Management Commentary

  • “We delivered our eighth consecutive quarter of positive comparable store sales growth driven by new selling methods, targeted pricing actions and…acceleration in managed vision care sales.” — Reade Fahs, CEO.
  • “Our priorities are focused on driving comparable store sales with an intense focus on disciplined expense management…we eliminated just over 10% of our existing corporate support positions…meaningfully reducing SG&A.” — Alex Wilkes, President.
  • “Adjusted operating income increased to $3.2 million and adjusted diluted earnings per share was a loss of $0.04…full year bottom line performance above our expectations.” — Reade Fahs.
  • “We ended 2024 with over 730 locations enabled with remote technology…remote doctor patients seen per day, exceeding that of in-store doctors in the second half.” — Reade Fahs.
  • “At the midpoint, [FY25] assumes adjusted operating margins increase ~50 bps…more than entirely driven by SG&A leverage.” — Melissa Rasmussen, CFO.

Q&A Highlights

  • Margin expansion drivers: FY25 ~50 bps operating margin improvement largely from ~$12M SG&A reduction; initiatives expected to add upside over time.
  • Comps build and cadence: Expect balanced mix of ticket and traffic in 2025; ticket strength holding post-Q4 actions; short-term choppiness in Feb noted.
  • Remote rollout: Continue expansion where laws allow; remote normalized; new stores in eligible states to be remote-enabled.
  • Managed care vs cash pay: Managed care ~40% of sales and growing high-single-digit comps; more insulated from macro given coverage; goal to personalize marketing and product for this cohort.
  • Tariff exposure: <10% of cost base exposed to China tariffs; Mexico <1% after mitigation if imposed.
  • Store closures: Majority of identified underperformers addressed by FY26; closures expected to add ~$4M to adj. EBITDA by end of FY26.

Estimates Context

  • S&P Global consensus estimates for Q4 2024 (revenue/EPS/EBITDA) were unavailable at the time of request due to a data access limit; as a result, we cannot quantify beat/miss vs Street for the quarter.
  • Management indicated FY24 adjusted EPS of $0.52 (above the high end of prior FY24 guidance) and guided FY25 adjusted EPS to $0.52–$0.64; absent Street numbers, estimate revisions will likely center on SG&A leverage, 53rd-week contribution ($35M rev/$3M adj. OI), and mixed ticket/traffic assumptions.

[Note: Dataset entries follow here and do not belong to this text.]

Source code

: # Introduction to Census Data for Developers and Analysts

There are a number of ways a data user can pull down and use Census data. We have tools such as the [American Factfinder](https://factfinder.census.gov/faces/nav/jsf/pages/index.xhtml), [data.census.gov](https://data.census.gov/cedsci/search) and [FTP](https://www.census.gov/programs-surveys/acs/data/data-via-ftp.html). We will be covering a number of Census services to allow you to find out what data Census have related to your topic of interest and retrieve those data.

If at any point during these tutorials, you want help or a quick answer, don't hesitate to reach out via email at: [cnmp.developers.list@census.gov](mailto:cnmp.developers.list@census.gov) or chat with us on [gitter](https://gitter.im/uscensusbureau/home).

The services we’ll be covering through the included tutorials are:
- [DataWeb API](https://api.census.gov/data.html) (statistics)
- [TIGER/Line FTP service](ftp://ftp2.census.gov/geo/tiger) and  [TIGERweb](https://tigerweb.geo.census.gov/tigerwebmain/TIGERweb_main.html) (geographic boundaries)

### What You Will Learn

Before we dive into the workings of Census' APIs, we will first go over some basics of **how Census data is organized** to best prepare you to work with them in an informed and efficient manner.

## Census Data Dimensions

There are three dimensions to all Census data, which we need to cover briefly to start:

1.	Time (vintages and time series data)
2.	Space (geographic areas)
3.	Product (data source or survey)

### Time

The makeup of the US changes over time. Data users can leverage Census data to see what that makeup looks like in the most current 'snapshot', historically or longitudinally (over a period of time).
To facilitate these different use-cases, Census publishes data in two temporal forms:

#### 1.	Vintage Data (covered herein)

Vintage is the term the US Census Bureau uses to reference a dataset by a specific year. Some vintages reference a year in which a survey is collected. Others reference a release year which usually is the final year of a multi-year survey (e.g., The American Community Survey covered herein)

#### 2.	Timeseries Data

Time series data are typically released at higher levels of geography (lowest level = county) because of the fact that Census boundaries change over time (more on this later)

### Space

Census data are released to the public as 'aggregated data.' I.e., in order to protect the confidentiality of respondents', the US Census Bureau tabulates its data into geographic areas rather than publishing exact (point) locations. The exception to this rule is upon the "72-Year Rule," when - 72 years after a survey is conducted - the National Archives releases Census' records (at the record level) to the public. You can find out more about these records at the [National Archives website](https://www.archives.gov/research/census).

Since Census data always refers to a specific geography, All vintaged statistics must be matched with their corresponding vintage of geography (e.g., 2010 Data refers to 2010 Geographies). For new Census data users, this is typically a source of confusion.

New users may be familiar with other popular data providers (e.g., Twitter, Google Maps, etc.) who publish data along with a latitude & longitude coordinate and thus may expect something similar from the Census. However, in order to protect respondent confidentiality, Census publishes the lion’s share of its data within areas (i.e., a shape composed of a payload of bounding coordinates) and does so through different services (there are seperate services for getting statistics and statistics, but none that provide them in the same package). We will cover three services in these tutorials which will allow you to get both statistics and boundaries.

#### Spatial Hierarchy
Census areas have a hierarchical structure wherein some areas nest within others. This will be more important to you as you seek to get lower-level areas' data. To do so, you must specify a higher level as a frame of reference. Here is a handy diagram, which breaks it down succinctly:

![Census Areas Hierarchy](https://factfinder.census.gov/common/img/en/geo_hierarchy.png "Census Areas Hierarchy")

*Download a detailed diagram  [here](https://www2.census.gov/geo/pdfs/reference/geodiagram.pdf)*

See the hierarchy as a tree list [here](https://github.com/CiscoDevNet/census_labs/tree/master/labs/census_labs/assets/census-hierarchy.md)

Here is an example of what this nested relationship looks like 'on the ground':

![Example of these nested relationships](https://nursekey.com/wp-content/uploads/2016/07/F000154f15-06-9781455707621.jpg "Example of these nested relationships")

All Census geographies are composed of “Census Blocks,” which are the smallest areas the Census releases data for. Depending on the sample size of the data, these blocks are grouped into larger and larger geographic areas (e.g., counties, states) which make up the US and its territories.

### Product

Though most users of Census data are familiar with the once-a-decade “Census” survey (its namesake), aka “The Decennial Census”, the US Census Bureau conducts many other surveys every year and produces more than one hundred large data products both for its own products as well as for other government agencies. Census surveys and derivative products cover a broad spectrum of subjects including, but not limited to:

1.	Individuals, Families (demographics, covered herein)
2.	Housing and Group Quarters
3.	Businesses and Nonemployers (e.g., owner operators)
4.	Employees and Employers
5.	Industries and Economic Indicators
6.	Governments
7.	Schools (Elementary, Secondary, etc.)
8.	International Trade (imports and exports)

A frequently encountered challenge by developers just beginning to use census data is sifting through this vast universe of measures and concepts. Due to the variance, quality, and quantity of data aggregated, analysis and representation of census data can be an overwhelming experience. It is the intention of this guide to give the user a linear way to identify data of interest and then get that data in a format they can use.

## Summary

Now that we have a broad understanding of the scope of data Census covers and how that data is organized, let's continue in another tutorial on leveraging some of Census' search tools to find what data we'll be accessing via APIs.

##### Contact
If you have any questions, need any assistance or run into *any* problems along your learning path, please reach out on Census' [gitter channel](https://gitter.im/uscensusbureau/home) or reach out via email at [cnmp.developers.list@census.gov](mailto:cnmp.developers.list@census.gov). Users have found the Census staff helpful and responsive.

Key Takeaways for Investors

  • Mix shift to managed care is durable and margin-supportive: managed care ≈40% of revenue and comped high-single-digit in 2024; strategy focuses on personalized offers and curated product for this cohort.
  • Ticket-driven recovery is underway (Q4 ticket +3% with stable conversion) from tactical pricing and training; sustaining traffic remains the swing factor amid macro variability.
  • Structural cost actions underpin FY25 margin expansion (~50 bps midpoint), with ~$12M SG&A reduction and moderated new store growth (30–35).
  • Remote exams and capacity investments are now embedded capabilities (>730 remote-enabled locations; 12% of exams in enabled states), supporting throughput and doctor productivity.
  • Asset optimization continues: closure/conversion program (39 closures by FY26; 4 conversions) should add ~$4M annualized adj. EBITDA by end of FY26; near-term revenue headwind manageable.
  • FY25 guidance is credible but prudently wide after mid-Feb traffic softness; 53rd week provides ≈$35M revenue and ≈$3M adj. OI cushion.
  • Leadership continuity through transition (CFO change) and strengthened transformation bench (Accenture, Adobe CRM, agency of record) should aid execution on personalization and omnichannel.